Post autor: Mileena »

- A miałaś jakieś wątpliwości wcześniej co do wyjątkowości mojej osoby? - powiedziała, ale ton głosu zdradzał, że to jest żart tak jak i uśmiech na twarzy. Potem odrzekła już poważnie.
- Dziękuję - uznanie od każdego było ważne. Wodząc wzrokiem za anielicą, Mileena również się rozejrzała po komnacie.
- Cóż jakby coś się stało nemoriańskim gościom na naszym terytorium to byłby dyshonor. Wbrew temu co, o nas myślisz, mamy swój własny kodeks honorowy i my Nemorianie jesteśmy rozwiniętą cywilizacją. - powiedziała z dumą i wskazała ręką po komnacie.
- To jeszcze nic. Musiałabyś zobaczyć zdobienia w moim rodowym pałacu w Otchłani - powiedziała i puściła do niej oko.
- Wino z Maurii jest dobre, wampiry wiedzą jak sobie dogadzać.- powiedziała i po chwili przyjęła nalany trunek i napiła się.
- To prawda, cóż po naszej ostatnie przygodzie, trudno się nie przywiązać do siebie. I wciąż czekam na te czarodziejskie nauki - odparła z szerokim uśmiechem. Naprawdę przywiązała się do anielicy. Każda miała swoje mocne i słabe strony, ale chyba dobrze się uzupełniały.
Awatar użytkownika
Histoffe
Błądzący po drugiej stronie
Posty: 74
Rejestracja: 10 lat temu
Rasa: Upadły Anioł
Profesje:

Post autor: Histoffe »

- Ja władam trzema dziedzinami magii, ty widziałaś tylko dwie. Z życiodajnej magii uczyniłam niechlubną broń. Niestety, nadaje się do prezentacji tylko na polu bitwy.
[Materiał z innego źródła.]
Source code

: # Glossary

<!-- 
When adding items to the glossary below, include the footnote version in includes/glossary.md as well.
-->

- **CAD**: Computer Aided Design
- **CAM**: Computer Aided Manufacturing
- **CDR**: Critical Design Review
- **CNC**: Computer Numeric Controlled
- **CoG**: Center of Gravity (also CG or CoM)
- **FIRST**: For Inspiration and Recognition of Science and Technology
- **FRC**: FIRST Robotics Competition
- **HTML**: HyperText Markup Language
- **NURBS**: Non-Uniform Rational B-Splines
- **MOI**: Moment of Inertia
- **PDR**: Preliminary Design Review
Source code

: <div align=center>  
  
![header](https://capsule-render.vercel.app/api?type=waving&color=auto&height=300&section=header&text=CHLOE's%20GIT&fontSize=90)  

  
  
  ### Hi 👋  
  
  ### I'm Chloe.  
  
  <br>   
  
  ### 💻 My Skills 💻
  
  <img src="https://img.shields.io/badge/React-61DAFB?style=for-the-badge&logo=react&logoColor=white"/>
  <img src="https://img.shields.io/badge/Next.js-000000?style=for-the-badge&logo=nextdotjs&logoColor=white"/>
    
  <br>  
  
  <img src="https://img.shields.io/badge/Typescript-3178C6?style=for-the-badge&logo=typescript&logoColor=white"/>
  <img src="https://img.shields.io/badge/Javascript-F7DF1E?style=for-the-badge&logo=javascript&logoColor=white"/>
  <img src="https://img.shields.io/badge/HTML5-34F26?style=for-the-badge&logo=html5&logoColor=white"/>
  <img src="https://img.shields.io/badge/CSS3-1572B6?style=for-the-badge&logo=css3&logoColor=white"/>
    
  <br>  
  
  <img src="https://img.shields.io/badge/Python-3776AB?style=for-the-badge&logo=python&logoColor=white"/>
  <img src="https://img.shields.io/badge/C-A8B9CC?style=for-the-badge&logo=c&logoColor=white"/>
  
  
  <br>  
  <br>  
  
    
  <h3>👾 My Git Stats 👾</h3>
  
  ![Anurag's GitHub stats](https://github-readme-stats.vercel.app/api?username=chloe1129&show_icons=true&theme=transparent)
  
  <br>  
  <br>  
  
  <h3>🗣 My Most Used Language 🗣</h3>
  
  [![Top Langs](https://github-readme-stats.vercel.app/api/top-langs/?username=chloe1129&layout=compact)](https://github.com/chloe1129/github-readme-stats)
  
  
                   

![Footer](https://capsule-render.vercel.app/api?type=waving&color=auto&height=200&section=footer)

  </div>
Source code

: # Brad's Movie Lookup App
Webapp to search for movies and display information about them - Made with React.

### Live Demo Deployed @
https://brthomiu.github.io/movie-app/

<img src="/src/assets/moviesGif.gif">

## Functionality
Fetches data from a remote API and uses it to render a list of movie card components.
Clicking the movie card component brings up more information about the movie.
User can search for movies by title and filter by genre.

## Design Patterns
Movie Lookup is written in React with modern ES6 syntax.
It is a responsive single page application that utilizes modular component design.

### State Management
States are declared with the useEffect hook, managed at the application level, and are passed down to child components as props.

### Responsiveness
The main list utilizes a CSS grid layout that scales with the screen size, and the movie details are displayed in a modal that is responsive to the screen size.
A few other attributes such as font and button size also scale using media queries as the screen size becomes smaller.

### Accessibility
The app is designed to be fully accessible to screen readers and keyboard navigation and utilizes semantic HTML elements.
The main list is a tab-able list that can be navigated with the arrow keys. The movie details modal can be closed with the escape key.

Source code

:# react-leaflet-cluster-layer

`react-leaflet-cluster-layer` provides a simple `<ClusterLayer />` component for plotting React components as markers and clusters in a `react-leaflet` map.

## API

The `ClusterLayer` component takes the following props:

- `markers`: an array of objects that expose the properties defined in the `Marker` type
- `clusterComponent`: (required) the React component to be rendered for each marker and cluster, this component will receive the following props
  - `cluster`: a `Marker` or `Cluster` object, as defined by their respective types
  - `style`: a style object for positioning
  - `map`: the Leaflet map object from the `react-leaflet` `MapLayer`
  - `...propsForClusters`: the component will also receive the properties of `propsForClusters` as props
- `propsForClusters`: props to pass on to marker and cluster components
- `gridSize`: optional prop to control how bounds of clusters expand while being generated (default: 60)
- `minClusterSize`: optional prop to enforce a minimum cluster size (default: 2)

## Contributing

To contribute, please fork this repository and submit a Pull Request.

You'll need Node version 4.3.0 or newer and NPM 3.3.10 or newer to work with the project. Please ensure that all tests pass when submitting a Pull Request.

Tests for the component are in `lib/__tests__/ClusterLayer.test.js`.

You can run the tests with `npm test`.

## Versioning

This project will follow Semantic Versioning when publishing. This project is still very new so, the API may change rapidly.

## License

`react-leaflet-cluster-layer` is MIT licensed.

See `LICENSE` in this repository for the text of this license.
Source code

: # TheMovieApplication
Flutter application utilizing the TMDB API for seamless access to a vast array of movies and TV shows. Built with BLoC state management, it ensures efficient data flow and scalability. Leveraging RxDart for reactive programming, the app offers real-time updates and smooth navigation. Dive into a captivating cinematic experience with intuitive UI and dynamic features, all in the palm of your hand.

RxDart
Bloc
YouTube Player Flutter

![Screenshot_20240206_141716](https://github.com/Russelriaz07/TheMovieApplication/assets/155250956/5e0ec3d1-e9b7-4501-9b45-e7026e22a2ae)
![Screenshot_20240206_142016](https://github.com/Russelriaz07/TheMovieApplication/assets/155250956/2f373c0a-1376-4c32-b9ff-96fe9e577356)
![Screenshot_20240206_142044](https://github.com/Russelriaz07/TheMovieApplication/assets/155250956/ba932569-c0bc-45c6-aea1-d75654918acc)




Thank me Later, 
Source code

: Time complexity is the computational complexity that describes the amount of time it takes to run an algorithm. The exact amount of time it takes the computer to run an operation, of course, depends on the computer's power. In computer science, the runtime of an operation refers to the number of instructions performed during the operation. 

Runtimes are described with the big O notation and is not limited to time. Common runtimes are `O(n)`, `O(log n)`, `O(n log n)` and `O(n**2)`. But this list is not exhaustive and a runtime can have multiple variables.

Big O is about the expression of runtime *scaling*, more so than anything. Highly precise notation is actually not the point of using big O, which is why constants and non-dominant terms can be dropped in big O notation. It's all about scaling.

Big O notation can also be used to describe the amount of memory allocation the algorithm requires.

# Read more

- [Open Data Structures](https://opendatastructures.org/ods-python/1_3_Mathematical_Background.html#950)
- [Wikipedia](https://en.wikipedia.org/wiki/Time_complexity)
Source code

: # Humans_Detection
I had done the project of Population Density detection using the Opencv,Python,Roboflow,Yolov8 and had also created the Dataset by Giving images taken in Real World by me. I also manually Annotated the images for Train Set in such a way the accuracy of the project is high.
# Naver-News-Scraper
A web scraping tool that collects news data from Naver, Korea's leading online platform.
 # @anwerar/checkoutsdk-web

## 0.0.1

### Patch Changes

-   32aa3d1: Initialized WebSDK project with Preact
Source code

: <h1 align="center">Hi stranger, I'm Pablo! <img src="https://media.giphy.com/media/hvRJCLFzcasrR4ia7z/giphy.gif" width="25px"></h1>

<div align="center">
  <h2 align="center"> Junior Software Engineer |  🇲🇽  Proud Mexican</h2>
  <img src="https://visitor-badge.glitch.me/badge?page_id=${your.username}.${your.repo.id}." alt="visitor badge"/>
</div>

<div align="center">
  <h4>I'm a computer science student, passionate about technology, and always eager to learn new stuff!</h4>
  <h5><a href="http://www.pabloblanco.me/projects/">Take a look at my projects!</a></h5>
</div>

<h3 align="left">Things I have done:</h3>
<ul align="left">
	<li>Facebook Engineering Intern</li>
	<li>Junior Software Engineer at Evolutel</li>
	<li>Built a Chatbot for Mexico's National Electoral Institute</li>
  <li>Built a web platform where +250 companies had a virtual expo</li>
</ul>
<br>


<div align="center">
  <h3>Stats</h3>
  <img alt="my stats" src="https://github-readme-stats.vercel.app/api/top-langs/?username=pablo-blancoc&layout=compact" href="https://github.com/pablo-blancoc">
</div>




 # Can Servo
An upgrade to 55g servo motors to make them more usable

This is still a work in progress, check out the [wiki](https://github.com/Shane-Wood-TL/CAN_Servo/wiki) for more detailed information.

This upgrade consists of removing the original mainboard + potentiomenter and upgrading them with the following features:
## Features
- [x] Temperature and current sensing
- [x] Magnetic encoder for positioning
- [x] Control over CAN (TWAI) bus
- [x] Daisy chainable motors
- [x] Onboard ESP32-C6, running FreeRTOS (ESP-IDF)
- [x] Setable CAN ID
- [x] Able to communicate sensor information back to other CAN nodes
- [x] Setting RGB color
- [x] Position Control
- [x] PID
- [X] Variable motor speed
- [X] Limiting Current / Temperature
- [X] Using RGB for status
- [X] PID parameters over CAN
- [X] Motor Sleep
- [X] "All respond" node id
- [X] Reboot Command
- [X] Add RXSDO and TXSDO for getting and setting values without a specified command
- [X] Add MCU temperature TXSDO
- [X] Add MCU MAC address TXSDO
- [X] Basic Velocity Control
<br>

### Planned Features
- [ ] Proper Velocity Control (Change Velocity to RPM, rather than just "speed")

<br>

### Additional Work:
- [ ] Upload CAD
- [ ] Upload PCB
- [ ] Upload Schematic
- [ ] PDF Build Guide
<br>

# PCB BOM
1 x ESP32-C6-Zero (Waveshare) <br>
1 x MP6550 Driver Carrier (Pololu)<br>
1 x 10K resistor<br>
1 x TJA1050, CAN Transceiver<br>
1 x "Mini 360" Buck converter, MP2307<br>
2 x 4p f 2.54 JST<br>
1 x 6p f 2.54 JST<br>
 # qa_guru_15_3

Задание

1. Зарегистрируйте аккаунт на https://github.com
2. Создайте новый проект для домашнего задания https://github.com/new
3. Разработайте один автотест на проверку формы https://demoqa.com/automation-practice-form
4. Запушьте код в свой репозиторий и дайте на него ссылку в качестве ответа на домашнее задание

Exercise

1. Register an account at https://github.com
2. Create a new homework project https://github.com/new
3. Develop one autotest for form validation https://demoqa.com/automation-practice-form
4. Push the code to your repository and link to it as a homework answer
Te krwotoki z nosa to moja zasługa, nie zawsze mam nad tym kontrolę. Tym magia silniejsza tym mocniej zwodzi czarodzieja. Swoje doświadczenie zdobyłam podczas licznych starć, nic cię lepiej nie nauczy jak żargon bitwy.

Napiła się trzy łyki i odstawiła kielich.
- Lekcja pierwsza, czyli możliwości iluzji. Iluzja może wpływać na wzrok, dotyk, słuch, smak, węch. Dla bardziej zaawansowanych może zwodzić zmysł magiczny, ale to jest wyższa szkoła. Są dwa sposoby nakładania klątwy iluzji. Pierwsza polega na tym, że wwiercasz się w cudzy umysł i obraz tworzysz w cudzej głowie. Jak byś zaczarowała dwudziestkę osób? Każdego po kolei?- puściła oczko - Iluzje można tworzyć na obszar, można rzucać na rzecz. Jeżeli na wodę rzucisz iluzję, zmienisz jej kolor i smak, to każdy kto się napije będzie zachwalał jego wytworność. Rozumiesz? Wodę w wino, za pomocą iluzji. Ten sam efekt można uzyskać innymi dziedzinami magii, ale one nas na razie nie interesują.

Histoffe przyłożyła dłoń nad świecę, poczuła jak gorąco pali jej skórę, czuła woń wosku. Zabrała ją gdy, płomień zostawił po sobie okrągłe poparzenie.
- Lubisz wyzwania? – Uśmiechnęła się szeroko –Zrób by płomień świecił na zielono i był zimny jak okruch lodu. Jeżeli uda ci się sprawić, że poparzenie zostawi kolorowy tatuaż, a palona skóra będzie pachnieć świeżym chlebem, to dygnę przed tobą.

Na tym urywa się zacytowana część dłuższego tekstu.